Modeling phase transitions during the crystallization of a multicomponent fat under shear

The crystallization of multicomponent systems involves several competing physicochemical processes that depend on composition, temperature profiles, and shear rates applied. Research on these mechanisms is necessary in order to understand how natural materials form crystalline structures. Palm oil was crystallized in a Couette cell at 17 and 22 °C under shear rates ranging from 0 to 2880 s⁻¹ at a synchrotron beamline. Two-dimensional x-ray diffraction patterns were captured at short time intervals during the crystallization process. Radial analysis of these patterns showed shear-induced acceleration of the phase transition from α to β^′. This effect can be explained by a simple model where the α phase nucleates from the melt, a process which occurs independently of shear rate.
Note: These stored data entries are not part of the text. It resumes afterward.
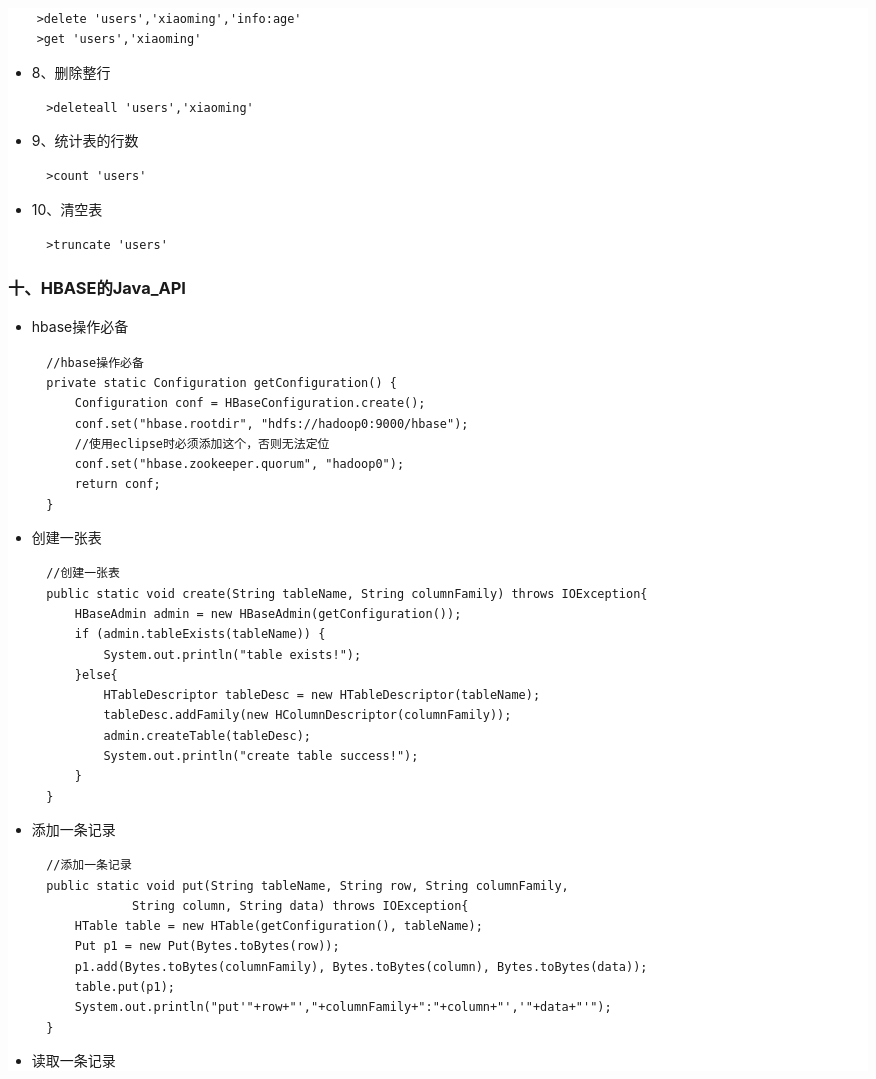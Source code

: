 		>delete 'users','xiaoming','info:age'
		>get 'users','xiaoming'

* 8、删除整行

		>deleteall 'users','xiaoming'

* 9、统计表的行数

		>count 'users'

* 10、清空表

		>truncate 'users'

### 十、HBASE的Java_API

* hbase操作必备

		//hbase操作必备
		private static Configuration getConfiguration() {
			Configuration conf = HBaseConfiguration.create();
			conf.set("hbase.rootdir", "hdfs://hadoop0:9000/hbase");
			//使用eclipse时必须添加这个，否则无法定位
			conf.set("hbase.zookeeper.quorum", "hadoop0");
			return conf;
		}

* 创建一张表

		//创建一张表
		public static void create(String tableName, String columnFamily) throws IOException{
			HBaseAdmin admin = new HBaseAdmin(getConfiguration());
			if (admin.tableExists(tableName)) {
				System.out.println("table exists!");
			}else{
				HTableDescriptor tableDesc = new HTableDescriptor(tableName);
				tableDesc.addFamily(new HColumnDescriptor(columnFamily));
				admin.createTable(tableDesc);
				System.out.println("create table success!");
			}
		}

* 添加一条记录

		//添加一条记录
		public static void put(String tableName, String row, String columnFamily, 
					String column, String data) throws IOException{
			HTable table = new HTable(getConfiguration(), tableName);
			Put p1 = new Put(Bytes.toBytes(row));
			p1.add(Bytes.toBytes(columnFamily), Bytes.toBytes(column), Bytes.toBytes(data));
			table.put(p1);
			System.out.println("put'"+row+"',"+columnFamily+":"+column+"','"+data+"'");
		}

* 读取一条记录
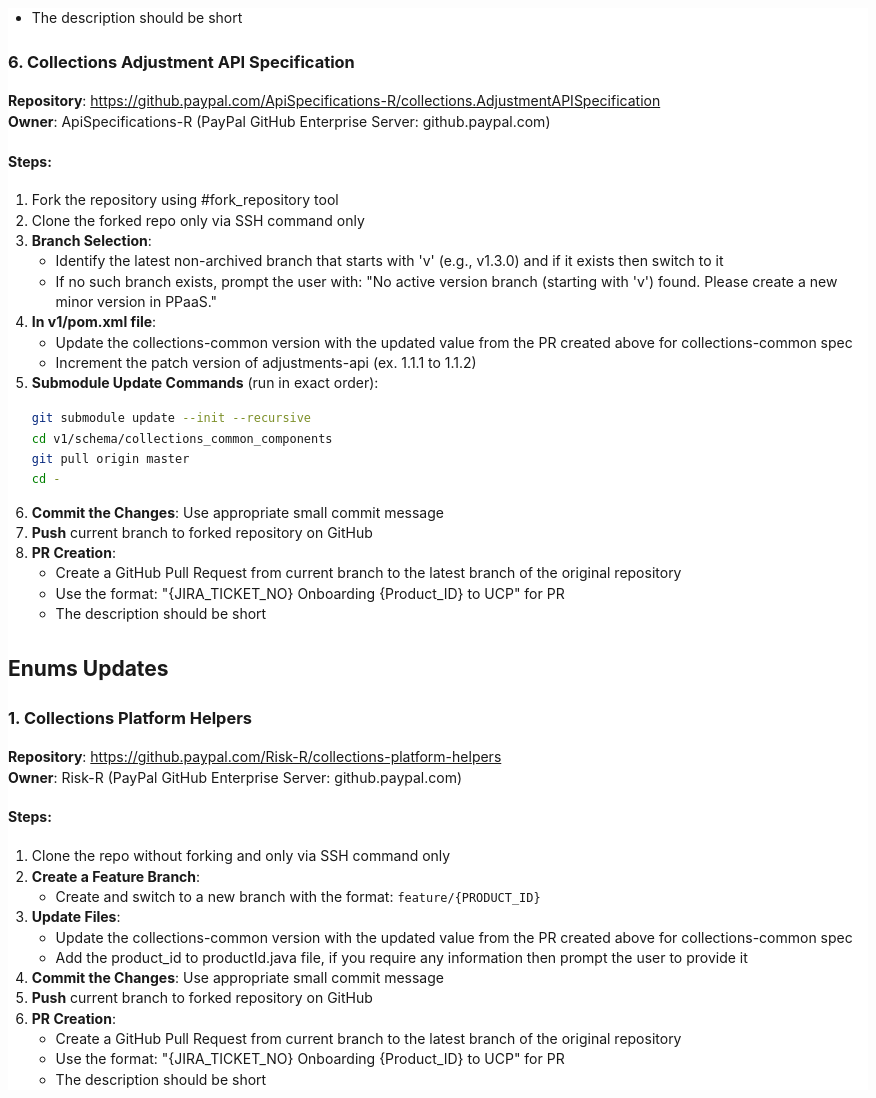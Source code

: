    - The description should be short

### 6. Collections Adjustment API Specification

**Repository**: https://github.paypal.com/ApiSpecifications-R/collections.AdjustmentAPISpecification  
**Owner**: ApiSpecifications-R (PayPal GitHub Enterprise Server: github.paypal.com)

#### Steps:
1. Fork the repository using #fork_repository tool
2. Clone the forked repo only via SSH command only
3. **Branch Selection**:
   - Identify the latest non-archived branch that starts with 'v' (e.g., v1.3.0) and if it exists then switch to it
   - If no such branch exists, prompt the user with: "No active version branch (starting with 'v') found. Please create a new minor version in PPaaS."
4. **In v1/pom.xml file**:
   - Update the collections-common version with the updated value from the PR created above for collections-common spec
   - Increment the patch version of adjustments-api (ex. 1.1.1 to 1.1.2)
5. **Submodule Update Commands** (run in exact order):
   ```bash
   git submodule update --init --recursive
   cd v1/schema/collections_common_components
   git pull origin master
   cd -
   ```
6. **Commit the Changes**: Use appropriate small commit message
7. **Push** current branch to forked repository on GitHub
8. **PR Creation**:
   - Create a GitHub Pull Request from current branch to the latest branch of the original repository
   - Use the format: "{JIRA_TICKET_NO} Onboarding {Product_ID} to UCP" for PR
   - The description should be short

## Enums Updates

### 1. Collections Platform Helpers

**Repository**: https://github.paypal.com/Risk-R/collections-platform-helpers  
**Owner**: Risk-R (PayPal GitHub Enterprise Server: github.paypal.com)

#### Steps:
1. Clone the repo without forking and only via SSH command only
2. **Create a Feature Branch**:
   - Create and switch to a new branch with the format: `feature/{PRODUCT_ID}`
3. **Update Files**:
   - Update the collections-common version with the updated value from the PR created above for collections-common spec
   - Add the product_id to productId.java file, if you require any information then prompt the user to provide it
4. **Commit the Changes**: Use appropriate small commit message
5. **Push** current branch to forked repository on GitHub
6. **PR Creation**:
   - Create a GitHub Pull Request from current branch to the latest branch of the original repository
   - Use the format: "{JIRA_TICKET_NO} Onboarding {Product_ID} to UCP" for PR
   - The description should be short
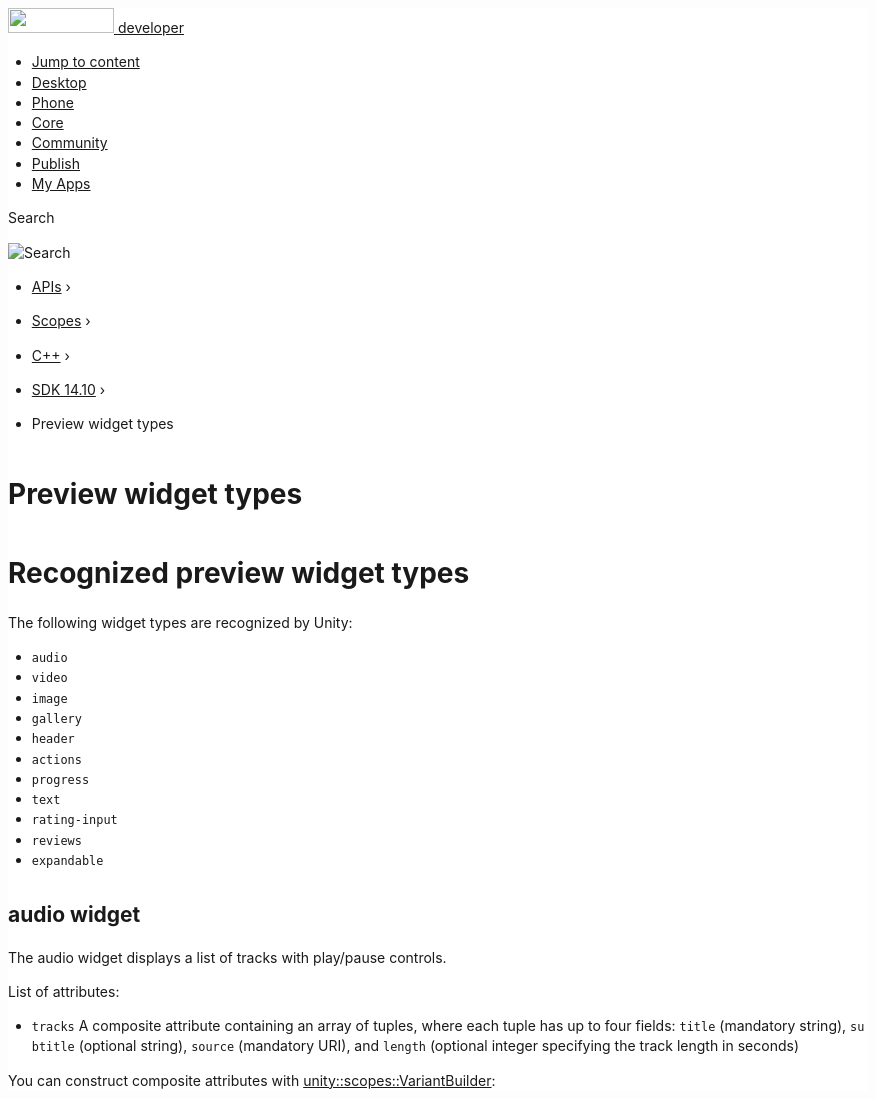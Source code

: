 <a href="https://developer.ubuntu.com/" class="logo-ubuntu"><img src="https://developer.ubuntu.com/assets/sites/ubuntu/latest/u/img/logos/logo-ubuntu-orange.svg" width="106" height="25" /> <span>developer</span></a>

-   [Jump to content](index.html#main-content)
-   [Desktop](https://developer.ubuntu.com/en/desktop/)
-   [Phone](https://developer.ubuntu.com/en/phone/)
-   [Core](https://developer.ubuntu.com/core)
-   [Community](https://developer.ubuntu.com/en/community/)
-   [Publish](https://developer.ubuntu.com/en/publish/)
-   [My Apps](https://myapps.developer.ubuntu.com/)

Search

<img src="https://developer.ubuntu.com/assets/sites/ubuntu/latest/u/img/search-white.svg" alt="Search" height="28" />

-   [APIs](../../../../index.html) ›
-   [Scopes](../../../index.html) ›
-   [C++](../../index.html) ›
-   <a href="../index.html" class="sub-nav-item">SDK 14.10</a> ›



-   Preview widget types

Preview widget types
====================

<span id="previewtypes" class="anchor"></span> Recognized preview widget types
==============================================================================

The following widget types are recognized by Unity:

-   `audio`
-   `video`
-   `image`
-   `gallery`
-   `header`
-   `actions`
-   `progress`
-   `text`
-   `rating-input`
-   `reviews`
-   `expandable`

<span id="audio" class="anchor"></span> audio widget
----------------------------------------------------

The audio widget displays a list of tracks with play/pause controls.

List of attributes:

-   `tracks` A composite attribute containing an array of tuples, where each tuple has up to four fields: `title` (mandatory string), `subtitle` (optional string), `source` (mandatory URI), and `length` (optional integer specifying the track length in seconds)

You can construct composite attributes with <a href="../unity.scopes.VariantBuilder/index.html" class="el" title="Helper class for creating and populating Variant containers. ">unity::scopes::VariantBuilder</a>:
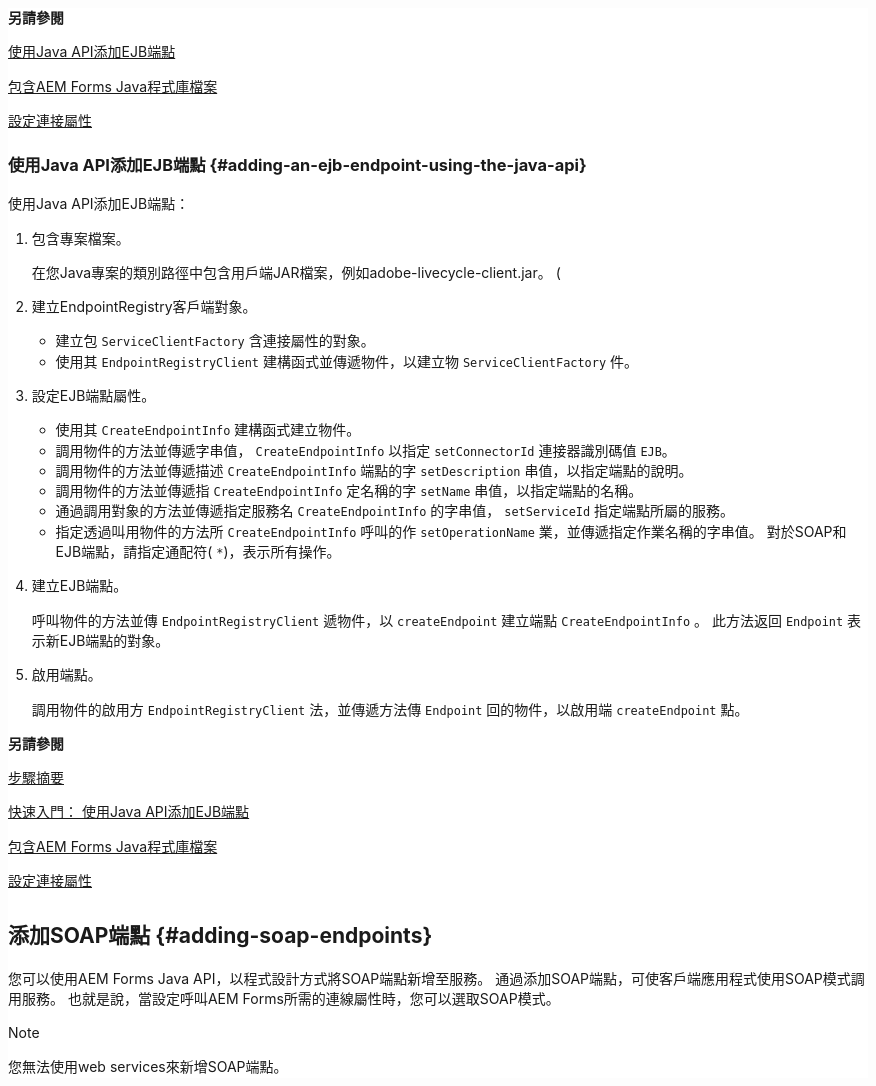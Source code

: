 **另請參閱**

[使用Java API添加EJB端點](programmatically-endpoints.md#adding-an-ejb-endpoint-using-the-java-api)

[包含AEM Forms Java程式庫檔案](/help/forms/developing/invoking-aem-forms-using-java.md#including-aem-forms-java-library-files)

[設定連接屬性](/help/forms/developing/invoking-aem-forms-using-java.md#setting-connection-properties)

### 使用Java API添加EJB端點 {#adding-an-ejb-endpoint-using-the-java-api}

使用Java API添加EJB端點：

1. 包含專案檔案。

   在您Java專案的類別路徑中包含用戶端JAR檔案，例如adobe-livecycle-client.jar。 (

1. 建立EndpointRegistry客戶端對象。

   * 建立包 `ServiceClientFactory` 含連接屬性的對象。
   * 使用其 `EndpointRegistryClient` 建構函式並傳遞物件，以建立物 `ServiceClientFactory` 件。

1. 設定EJB端點屬性。

   * 使用其 `CreateEndpointInfo` 建構函式建立物件。
   * 調用物件的方法並傳遞字串值， `CreateEndpointInfo` 以指定 `setConnectorId` 連接器識別碼值 `EJB`。
   * 調用物件的方法並傳遞描述 `CreateEndpointInfo` 端點的字 `setDescription` 串值，以指定端點的說明。
   * 調用物件的方法並傳遞指 `CreateEndpointInfo` 定名稱的字 `setName` 串值，以指定端點的名稱。
   * 通過調用對象的方法並傳遞指定服務名 `CreateEndpointInfo` 的字串值， `setServiceId` 指定端點所屬的服務。
   * 指定透過叫用物件的方法所 `CreateEndpointInfo` 呼叫的作 `setOperationName` 業，並傳遞指定作業名稱的字串值。 對於SOAP和EJB端點，請指定通配符( `*`)，表示所有操作。

1. 建立EJB端點。

   呼叫物件的方法並傳 `EndpointRegistryClient` 遞物件，以 `createEndpoint` 建立端點 `CreateEndpointInfo` 。 此方法返回 `Endpoint` 表示新EJB端點的對象。

1. 啟用端點。

   調用物件的啟用方 `EndpointRegistryClient` 法，並傳遞方法傳 `Endpoint` 回的物件，以啟用端 `createEndpoint` 點。

**另請參閱**

[步驟摘要](programmatically-endpoints.md#summary-of-steps)

[快速入門： 使用Java API添加EJB端點](/help/forms/developing/endpoint-registry-java-api-quick.md#quickstart-adding-an-ejb-endpoint-using-the-java-api)

[包含AEM Forms Java程式庫檔案](/help/forms/developing/invoking-aem-forms-using-java.md#including-aem-forms-java-library-files)

[設定連接屬性](/help/forms/developing/invoking-aem-forms-using-java.md#setting-connection-properties)

## 添加SOAP端點 {#adding-soap-endpoints}

您可以使用AEM Forms Java API，以程式設計方式將SOAP端點新增至服務。 通過添加SOAP端點，可使客戶端應用程式使用SOAP模式調用服務。 也就是說，當設定呼叫AEM Forms所需的連線屬性時，您可以選取SOAP模式。

>[!NOTE]
>
>您無法使用web services來新增SOAP端點。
The α phase grows according to an Avrami growth model. The β^′ phase nucleates on the α crystallites, with the amount of β^′ crystal formation dependent on the rate of transformation of α to β^′ as well as the growth rate of the β^′ phase from the melt. The shear induced α-β^′ phase transition acceleration occurs because under shear, the α nuclei form many distinct small crystallites which can easily transform to the β^′ form, while at lower shear rates, the α nuclei tend to aggregate, thus retarding the nucleation of the β^′ crystals. The displacement of the diffraction peak positions revealed that increased shear rate promotes the crystallization of the higher melting fraction, affecting the composition of the crystallites. Crystalline orientation was observed only at shear rates above 180 s⁻¹ at 17 °C and 720 s⁻¹ at 22 °C.